Further, it is assumed that an environmental change occurred between the state C and the state D, and the second peak value P2_seg2 of the nozzle seg2 acquired in the state C becomes 140, and the first peak value P1_seg2 thereof acquired in the state D becomes 175. In this case, the difference of the two peak values Δseg2 is 175−140=35, that is, Δseg2≥Δth, hence it is determined that the nozzle seg2 is in the normal ejection state.
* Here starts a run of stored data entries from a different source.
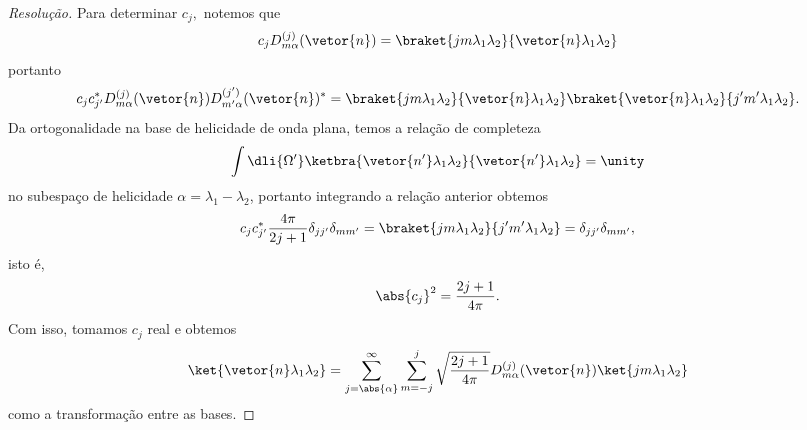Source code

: \begin{proof}[Resolução]
   Para determinar \(c_j,\) notemos que
   \begin{equation*}
      c_j D^{(j)}_{m \alpha}(\vetor{n}) = \braket{j m \lambda_1 \lambda_2}{\vetor{n} \lambda_1 \lambda_2}
   \end{equation*}
   portanto
   \begin{equation*}
      c_j c_{j'}^* D^{(j)}_{m \alpha}(\vetor{n}) D^{(j')}_{m' \alpha}(\vetor{n})^* = \braket{j m \lambda_1 \lambda_2}{\vetor{n} \lambda_1 \lambda_2} \braket{\vetor{n} \lambda_1 \lambda_2}{j' m' \lambda_1 \lambda_2}.
   \end{equation*}
   Da ortogonalidade na base de helicidade de onda plana, temos a relação de completeza
   \begin{equation*}
      \int \dli{\Omega'} \ketbra{\vetor{n'} \lambda_1 \lambda_2}{\vetor{n'} \lambda_1 \lambda_2} = \unity
   \end{equation*}
   no subespaço de helicidade \(\alpha = \lambda_1 - \lambda_2\),
   portanto integrando a relação anterior obtemos
   \begin{equation*}
      c_j c_{j'}^* \frac{4\pi}{2j + 1} \delta_{jj'} \delta_{mm'} = \braket{jm \lambda_1 \lambda_2}{j' m' \lambda_1 \lambda_2} = \delta_{jj'} \delta_{mm'},
   \end{equation*}
   isto é, 
   \begin{equation*}
      \abs{c_j}^2 = \frac{2j + 1}{4\pi}.
   \end{equation*}
   Com isso, tomamos \(c_j\) real e obtemos
   \begin{equation*}
      \ket{\vetor{n} \lambda_1 \lambda_2} = \sum_{j = \abs{\alpha}}^{\infty}{\sum_{m = -j}^{j}{\sqrt{\frac{2j + 1}{4\pi}} D^{(j)}_{m \alpha}(\vetor{n}) \ket{j m \lambda_1 \lambda_2}}}
   \end{equation*}
   como a transformação entre as bases.
\end{proof}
As indicated by the broken lines in FIGS. 17A to 17G, it is assumed that the first pulse 101 is applied in the state B, then the second pulse 102 is consecutively applied after the short interval Tint similar to that of Embodiment 1, and the peak values are determined. In this case, the environmental change between the timing of applying the first pulse 101 and the timing of applying the second pulse 102 is small. Hence the second peak value P2_seg1X when the second pulse 102 is applied tends to be smaller than the state A, just like the case of the first peak value P1_seg1 when the first pulse 101 is applied. For example, it is assumed that the second peak value P2_seg1X is 130. In this case, the difference Δseg1X becomes 165−130=35, that is, the difference Δseg1X>Δth, hence it is correctly determined that the nozzle seg1 is in the normal ejection state.

Further, as indicated by the broken lines in FIGS. 17A to 17G, it is assumed that the first pulse 101 is applied in the state D, then the second pulse 102 is consecutively applied after the short interval Tint similar to that of Embodiment 1, and the peak values are determined. The second peak values P2_seg2X in the case of applying the second pulse 102 tends to be larger than the state C, just like the first peak value P1_seg2 in the case of applying the first pulse 101. For example, it is assumed that the second peak value P2_seg2X is 150. In this case, the difference Δseg2X becomes 175−150=25, that is, the difference Δseg2X <Δth, hence it is correctly determined that the nozzle seg2 is in the ejection failure state.

In this way, if the interval between the timing of detecting the first peak value and the timing of detecting the second peak value is long, determination may not be performed accurately due to the environment change. Whereas according to the nozzle ejection determination method of Embodiment 1, the interval of the timing of detecting the first peak value and the timing of detecting the second peak value is short, hence the determination can be accurately performed.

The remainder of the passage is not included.